We're off to Rome to see the Pope.


There's been a bunch of debate bouncing around the intertubes and the more traditional media about the recent Supreme Court decision on abortion focused on the make religious make-up of the majority in that opinion and what it means towards future cases before the court. Predictably; those that pooh-pooh each an every other claim of discrimination in our society are the first to trot out the discrimination defense when they feel the least bit wronged. In this case they're screaming that those who point out that the five majority members in that decision are catholic are somehow displaying an anti-catholic bigotry.

The well that those that defend the majority justices seem to always dip from is that of John Kennedy and his run for the presidency.
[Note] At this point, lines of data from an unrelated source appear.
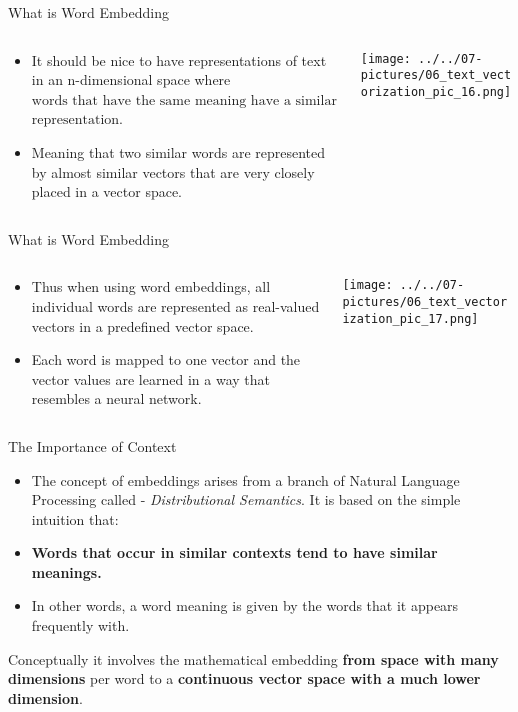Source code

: \documentclass[11pt]{beamer}
\newcommand{\highlight}[1]{%
  \colorbox{yellow!100}{$\displaystyle#1$}}
\begin{document}
\begin{frame}{What is Word Embedding}
\begin{columns}[T] %
\begin{column}{.48\textwidth}
        \begin{itemize}
		\item It should be nice to have representations of text in an n-dimensional space where \highlight{\text{words that have the same}} 
\highlight{\text{meaning have a similar}} 
\highlight{\text{representation}}. 
		\item Meaning that two similar words are represented by almost similar vectors that are very closely placed in a vector space. 
        \end{itemize}
\end{column}%
\hfill%
\begin{column}{.48\textwidth}
        \texttt{[image: ../../07-pictures/06\_text\_vectorization\_pic\_16.png]}
\end{column}%
\end{columns}
\end{frame}
\begin{frame}{What is Word Embedding}
\begin{columns}[T] %
\begin{column}{.48\textwidth}
        \begin{itemize}
		\item Thus when using word embeddings, all individual words are represented as real-valued vectors in a predefined vector space. 
		\item Each word is mapped to one vector and the vector values are learned in a way that resembles a neural network.
        \end{itemize}
\end{column}%
\hfill%
\begin{column}{.48\textwidth}
        \texttt{[image: ../../07-pictures/06\_text\_vectorization\_pic\_17.png]}
\end{column}%
\end{columns}
\end{frame}
\begin{frame}{The Importance of Context}
	\begin{itemize}
		\item The concept of embeddings arises from a branch of Natural Language Processing called - \textit{Distributional Semantics}. It is based on the simple intuition that:
		\item \textbf{Words that occur in similar contexts tend to have similar meanings.}
		\item In other words, a word meaning is given by the words that it appears frequently with.
	\end{itemize}
	
\begin{tcolorbox}
Conceptually it involves the mathematical embedding \textbf{from space with many dimensions} per word to a \textbf{continuous vector space with a much lower dimension}.
\end{tcolorbox}

\end{frame}
\end{document}
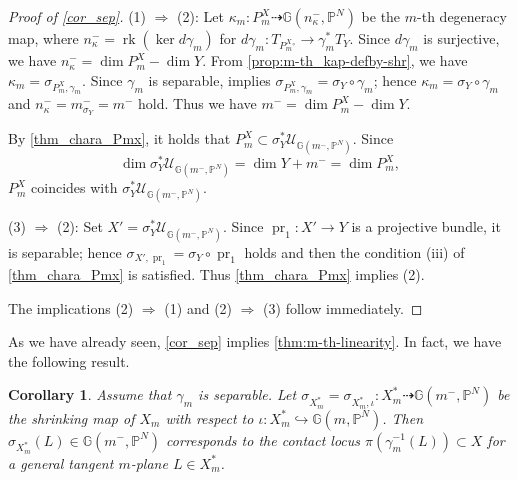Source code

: \documentclass[a4paper,12pt]{amsart}
\theoremstyle{plain}
\newtheorem{cor}[cor]{Corollary}
\theoremstyle{definition}
\begin{document}
\begin{proof}[Proof of \autoref{cor_sep}]
  (1) $\Rightarrow$ (2):  
  Let $\kappa_m: P_m^X \dashrightarrow {\mathbb {G}}(n^-_{\kappa}, {\mathbb{P}}^N)$
  be the $m$-th degeneracy map,
  where $n^-_{\kappa} =\operatorname{rk} ( \ker d \gamma_m )  $ for $d \gamma_m : T_{{P_m^{X}}{^\circ}} {\rightarrow} \gamma_m^* T_Y$.
  Since $d \gamma_m$ is surjective,
  we have $n^-_{\kappa} = \dim {P_m^{X}}- \dim Y$.
  From \autoref{prop:m-th_kap-defby-shr}, we have
  $\kappa_m = \sigma_{P_m^X,\gamma_m}$.
  Since $\gamma_m$ is separable, \cite[Remark 2.3]{FI} implies
  $\sigma_{P_m^X,\gamma_m} =\sigma_Y \circ  \gamma_m$; hence
  $\kappa_m = \sigma_Y \circ  \gamma_m$ and $n^-_{\kappa} = m^{-}_{\sigma_Y} = m^{-}$ hold.
  Thus we have $m^-=\dim P_m^X- \dim Y$.

  By \autoref{thm_chara_Pmx},
  it holds that $P_m^X \subset \sigma_Y^{*} {\mathcal {U}}_{{\mathbb {G}}(m^-,{\mathbb{P}}^N)}$.
  Since 
  \[
  \dim \sigma_Y^{*} {\mathcal {U}}_{{\mathbb {G}}(m^-,{\mathbb{P}}^N)} = \dim Y + m^- = \dim P_m^X,
  \]
  $P_m^X$ coincides with $\sigma_Y^{*} {\mathcal {U}}_{{\mathbb {G}}(m^-,{\mathbb{P}}^N)}$.

  (3) $ \Rightarrow$ (2):
  Set $X' = \sigma_Y^{*} {\mathcal {U}}_{{\mathbb {G}}(m^-,{\mathbb{P}}^N)}$.
  Since $\operatorname{pr}_1 : X' {\rightarrow} Y$ is a projective bundle,
  it is separable;
  hence $\sigma_{X',\operatorname{pr}_1} =\sigma_Y \circ \operatorname{pr}_1$ holds and then the condition (iii) of \autoref{thm_chara_Pmx} is satisfied.
  Thus \autoref{thm_chara_Pmx} implies (2).

  The implications (2) $\Rightarrow$ (1) and (2) $\Rightarrow$ (3)
  follow immediately.
\end{proof}

As we have already seen,
\autoref{cor_sep} implies \autoref{thm:m-th-linearity}.
In fact, we have the following result.

\begin{cor}\label{thm:sigma_m-eq-cloc}
  Assume that $\gamma_m$ is separable.
  Let $\sigma_{X_{m}^*} = \sigma_{X_{m}^*, \iota}: X_{m}^* \dashrightarrow {\mathbb{G}}(m^{-}, {{\mathbb{P}}^N})$
  be the shrinking map of $X_m$ with respect to $\iota: X_{m}^* \hookrightarrow {{\mathbb{G}}(m,{{\mathbb{P}}^N})}$.
  Then $\sigma_{X_{m}^*}(L) \in {\mathbb{G}}(m^{-}, {{\mathbb{P}}^N})$
  corresponds to the contact locus $\pi(\gamma_m^{-1}(L)) \subset X$
  for a general tangent $m$-plane $L \in X_m^*$.
\end{cor}
\end{document}

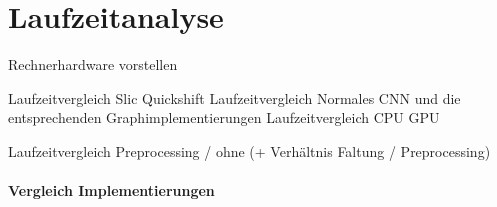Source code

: \section{Laufzeitanalyse}
\label{laufzeitanalyse}

Rechnerhardware vorstellen

Laufzeitvergleich Slic Quickshift
Laufzeitvergleich Normales CNN und die entsprechenden Graphimplementierungen
Laufzeitvergleich CPU GPU

Laufzeitvergleich Preprocessing / ohne (+ Verhältnis Faltung / Preprocessing)



\paragraph{Vergleich \bzgl{} Implementierungen}
\label{vergleich_laufzeit}


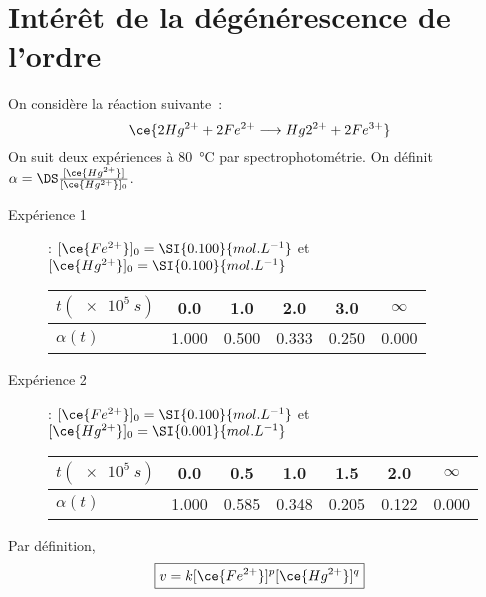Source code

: \documentclass[a4paper, 11pt]{book}
\begin{document}
\section{Intérêt de la dégénérescence de l'ordre}
On considère la réaction suivante~:
\[\ce{2Hg^{2+} + 2Fe^{2+} \longrightarrow Hg2^{2+} + 2Fe^{3+}}\]
On suit deux expériences à \SI{80}{\degreeCelsius} par spectrophotométrie. On
définit $\alpha = \DS \frac{[\ce{Hg^{2+}}]}{[\ce{Hg^{2+}}]_0}$.
\begin{description}
	\item[Expérience 1] : $[\ce{Fe^{2+}}]_0 = \SI{0.100}{mol.L^{-1}}$ et
		$[\ce{Hg^{2+}}]_0 = \SI{0.100}{mol.L^{-1}}$
		\begin{center}
			\begin{tabular}{lccccc}
				\toprule
				$t (\SI{e5}{s})$ &
				\num{0.0}        & \num{1.0}   & \num{2.0}   & \num{3.0}   & $\infty$ \\
				\midrule
				$\alpha(t)$      &
				\num{1.000}      & \num{0.500} & \num{0.333} & \num{0.250} &
				\num{0.000}                                                           \\
				\bottomrule
			\end{tabular}
		\end{center}
	\item[Expérience 2] : $[\ce{Fe^{2+}}]_0 = \SI{0.100}{mol.L^{-1}}$ et
		$[\ce{Hg^{2+}}]_0 = \SI{0.001}{mol.L^{-1}}$
		\begin{center}
			\begin{tabular}{lcccccc}
				\toprule
				$t (\SI{e5}{s})$ &
				\num{0.0}        & \num{0.5}   & \num{1.0}   & \num{1.5}   & \num{2.0} &
				$\infty$                                                                 \\
				\midrule
				$\alpha(t)$      &
				\num{1.000}      & \num{0.585} & \num{0.348} & \num{0.205} &
				\num{0.122}      & \num{0.000}                                           \\
				\bottomrule
			\end{tabular}
		\end{center}
\end{description}

{
Par définition,
\[\boxed{v = k[\ce{Fe^{2+}}]^p[\ce{Hg^{2+}}]^q}\]
}

\end{document}

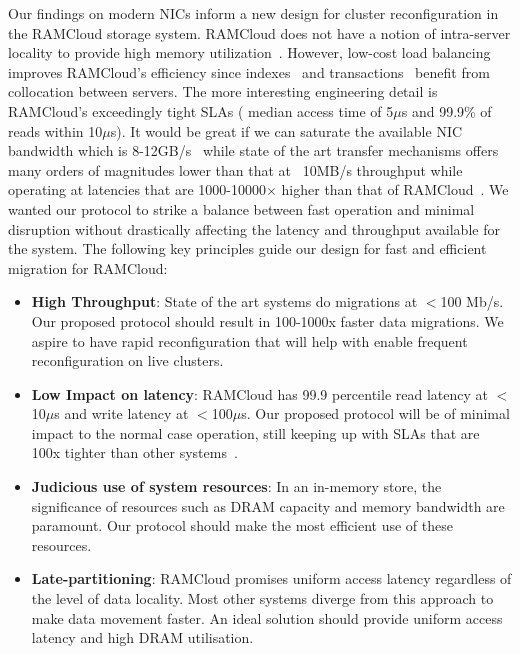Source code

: Our findings on modern NICs inform a new design for cluster reconfiguration
in the RAMCloud storage system. RAMCloud does not have a notion of intra-server locality 
 to provide high memory utilization~\cite{ramcloudfast}. However, low-cost load balancing improves RAMCloud’s
efficiency since indexes~\cite{slik} and transactions~\cite{ramcloudtx} benefit from collocation between servers.
The more interesting engineering detail is RAMCloud’s exceedingly tight SLAs ( median
access time of 5$\mu$s and 99.9\% of reads within 10$\mu$s). It would be great if we can saturate the
available NIC bandwidth which is 8-12GB/s~\cite{cx3,cx4} while state of the art 
transfer mechanisms offers many orders of magnitudes lower than that at ~10MB/s 
throughput while operating at latencies that are 1000-10000$\times$ higher than that of RAMCloud~\cite{ramcloud}.
We wanted our protocol to strike a balance between fast operation and minimal disruption without drastically affecting
the latency and throughput available for the system. The following key principles guide our design for fast and 
efficient migration for RAMCloud:
\begin{itemize}
\item{\textbf{High Throughput}}: State of the art systems do migrations at $<$100 Mb/s. Our proposed protocol
should result in 100-1000x faster data migrations. We aspire to have rapid reconfiguration that will 
help with enable frequent reconfiguration on live clusters.
\item{\textbf{Low Impact on latency}}: RAMCloud has 99.9 percentile read latency at $<$10$\mu$s and write latency
at $<$100$\mu$s. Our proposed protocol will be of minimal impact to the normal case operation, still keeping
up with SLAs that are 100x tighter than other systems~\cite{squall}.
\item{\textbf{Judicious use of system resources}}: In an in-memory store, the significance of resources such as DRAM capacity and
memory bandwidth are paramount. Our protocol should make the most efficient use of these resources.
\item{\textbf{Late-partitioning}}: RAMCloud promises uniform access latency regardless of the level of data locality.
Most other systems diverge from this approach to make data movement faster. An ideal solution should provide 
uniform access latency and high DRAM utilisation.
\end{itemize}

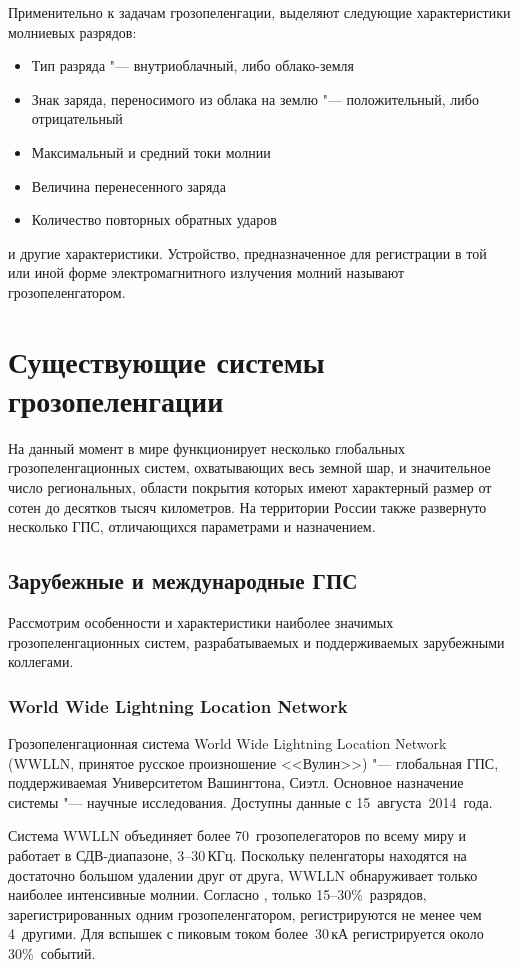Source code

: Применительно к задачам грозопеленгации, выделяют следующие характеристики молниевых разрядов:
\begin{itemize}
	\item Тип разряда "--- внутриоблачный, либо облако-земля
	\item Знак заряда, переносимого из облака на землю "--- положительный, либо отрицательный
	\item Максимальный и средний токи молнии
	\item Величина перенесенного заряда
	\item Количество повторных обратных ударов
\end{itemize}
и другие характеристики. Устройство, предназначенное для регистрации в той или иной форме электромагнитного излучения молний называют грозопеленгатором.

\section{Существующие системы грозопеленгации}
\label{sec:lds-review}
На данный момент в мире функционирует несколько глобальных грозопеленгационных систем, охватывающих весь земной шар, и значительное число региональных, области покрытия которых имеют характерный размер от сотен до десятков тысяч километров. На территории России также развернуто несколько ГПС, отличающихся параметрами и назначением.

\subsection{Зарубежные и международные ГПС}
Рассмотрим особенности и характеристики наиболее значимых грозопеленгационных систем, разрабатываемых и поддерживаемых зарубежными коллегами.

\subsubsection{World Wide Lightning Location Network}
Грозопеленгационная система World Wide Lightning Location Network\cite{wwllnSite} (WWLLN, принятое русское произношение <<Вулин>>) "--- глобальная ГПС, поддерживаемая Университетом Вашингтона, Сиэтл. Основное назначение системы "--- научные исследования. Доступны данные с 15~августа~2014~года.

Система WWLLN объединяет более 70~грозопелегаторов по всему миру и работает в СДВ-диапазоне, 3--30\,КГц. Поскольку пеленгаторы находятся на достаточно большом удалении друг от друга, WWLLN обнаруживает только наиболее интенсивные молнии. Согласно \cite{wwllnSite}, только 15--30\%~разрядов, зарегистрированных одним грозопеленгатором, регистрируются не менее чем 4~другими. Для вспышек с пиковым током более~30\,кА регистрируется около 30\%~событий.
Kennedy faced a lot of public criticism, mostly from protestant Evangelicals in a not so ironic twist, that a catholic president would be beholding to Rome if he were elected. In a 1959 Look magazine interview he responded to this criticism directly -


"Whatever one's religion in private life may be, for the office-holder, nothing takes precedence over his oath to uphold the Constitution and all its parts – including the First Amendment and the strict separation of church and state."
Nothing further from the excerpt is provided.